Sigo explorando esta parte de mí misma poco a poco. Ahora mismo, me encantan los vestidos estilo skater —falda de vuelo y corte a la cintura—, he ampliado mi set de maquillaje a pintalabios y rímel, y aunque siguen sin gustarme el rosa y las flores, he de admitir que el encaje es un gran invento. Todavía hay cortes de ropa —por ejemplo, los vestidos muy ceñidos— que me resultan incómodos, y no sé si alguna vez llegaré a dominar el tema de los tacones.
Tampoco soy una gran fan del maquillaje. Paradójicamente, veo con religiosa pasión todos los tutoriales de Ingrid Nilsen o de Safiya Nygaard, pero la base de maquillaje con la que alguna Nochevieja escondí los granos debe llevar caducada unos tres años. Lo hago por economía y por comodidad, porque no me gusta que la cara me huela a maquillaje, pero también porque no creo que a mi edad necesite ocultar nada; de hecho, no sé si a alguna edad tendré esa necesidad.
Sin embargo, no creo que todas las mujeres que dedican una cantidad ingente de tiempo y de dinero a dominar estas técnicas y productos sean vanas, superficiales o que tengan el cerebro lavado por el heteropatriarcado. Creo que el maquillaje es un tema complejo, pues sí puede ser una imposición; hay mujeres que sienten que no pueden salir a la calle sin maquillaje y que se lo ponen incluso cuando este arruina su economía, les hace levantarse media hora antes y, en muchas ocasiones, les provoca más acné del que oculta. El maquillaje ha sido durante mucho tiempo la herramienta que permitía a la mujer acercarse al canon de belleza, el látigo con el que las empresas de cosméticos las azotaban: no eres suficientemente buena, no lo estás intentando, nadie quiere ver tus ojeras, tus poros, tus espinillas. Ponte una máscara que combine con tu falda y tus zapatos, porque no nos interesa lo que hay debajo.
Pero también puede ser una forma de arte y de disfrute, una actividad que consista en mimarse a una misma, dedicarte tiempo, cuidar tu piel y atreverte a llevar tu estética un paso más allá. Puede ser una declaración de intenciones.

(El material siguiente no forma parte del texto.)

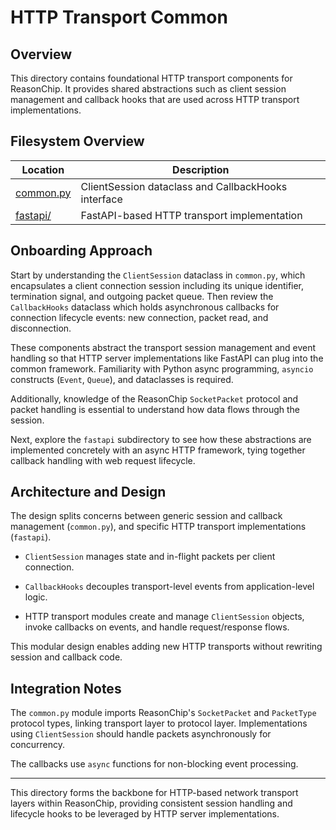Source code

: # HTTP Transport Common

## Overview

This directory contains foundational HTTP transport components for ReasonChip.
It provides shared abstractions such as client session management and
callback hooks that are used across HTTP transport implementations.

## Filesystem Overview

| Location                | Description                                   |
| ----------------------- | --------------------------------------------- |
| [common.py](./common.py) | ClientSession dataclass and CallbackHooks interface |
| [fastapi/](./fastapi/)  | FastAPI-based HTTP transport implementation   |

## Onboarding Approach

Start by understanding the `ClientSession` dataclass in `common.py`, which
encapsulates a client connection session including its unique identifier,
termination signal, and outgoing packet queue. Then review the `CallbackHooks`
dataclass which holds asynchronous callbacks for connection lifecycle events:
new connection, packet read, and disconnection.

These components abstract the transport session management and event handling
so that HTTP server implementations like FastAPI can plug into the common
framework. Familiarity with Python async programming, `asyncio` constructs
(`Event`, `Queue`), and dataclasses is required.

Additionally, knowledge of the ReasonChip `SocketPacket` protocol and packet
handling is essential to understand how data flows through the session.

Next, explore the `fastapi` subdirectory to see how these abstractions
are implemented concretely with an async HTTP framework, tying together
callback handling with web request lifecycle.

## Architecture and Design

The design splits concerns between generic session and callback management
(`common.py`), and specific HTTP transport implementations (`fastapi`).

- `ClientSession` manages state and in-flight packets per client connection.

- `CallbackHooks` decouples transport-level events from application-level logic.

- HTTP transport modules create and manage `ClientSession` objects,
  invoke callbacks on events, and handle request/response flows.

This modular design enables adding new HTTP transports without rewriting
session and callback code.

## Integration Notes

The `common.py` module imports ReasonChip's `SocketPacket` and `PacketType`
protocol types, linking transport layer to protocol layer. Implementations
using `ClientSession` should handle packets asynchronously for concurrency.

The callbacks use `async` functions for non-blocking event processing.

---

This directory forms the backbone for HTTP-based network transport layers
within ReasonChip, providing consistent session handling and lifecycle
hooks to be leveraged by HTTP server implementations.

El problema del maquillaje no es que haya mujeres, feministas o no, que lo disfruten, sino que Alicia Keys sea una revolucionara de extraordinaria valentía por llevar la cara lavada a un evento. El problema es que si llegas a una reunión de trabajo, a una entrevista o a una fiesta sin maquillarte, se piensa que eres menos profesional porque ni siquiera te has esforzado con tu aspecto. Si voy limpia y correctamente vestida, he llegado a tiempo a la reunión, he preparado los temas que debía y hago en general mi trabajo,¿por qué no llevar pintalabios es lo que me hace menos profesional?
El maquillaje, en definitiva, no me parece el problema. El maquillaje, como la depilación o los tacones, es solo una herramienta. Para mí, es símbolo de que mi autoestima y mi confianza están más altas que nunca. Para otras, es una imposición, una necesidad, algo que las hace aceptables a los ojos de los demás. Ese es el problema, como todo lo demás: que a las mujeres se nos imponen unas expectativas —piel perfecta, ojos grandes, labios jugosos y eterna juventud— imposibles de cumplir sin una gruesa capa de maquillaje.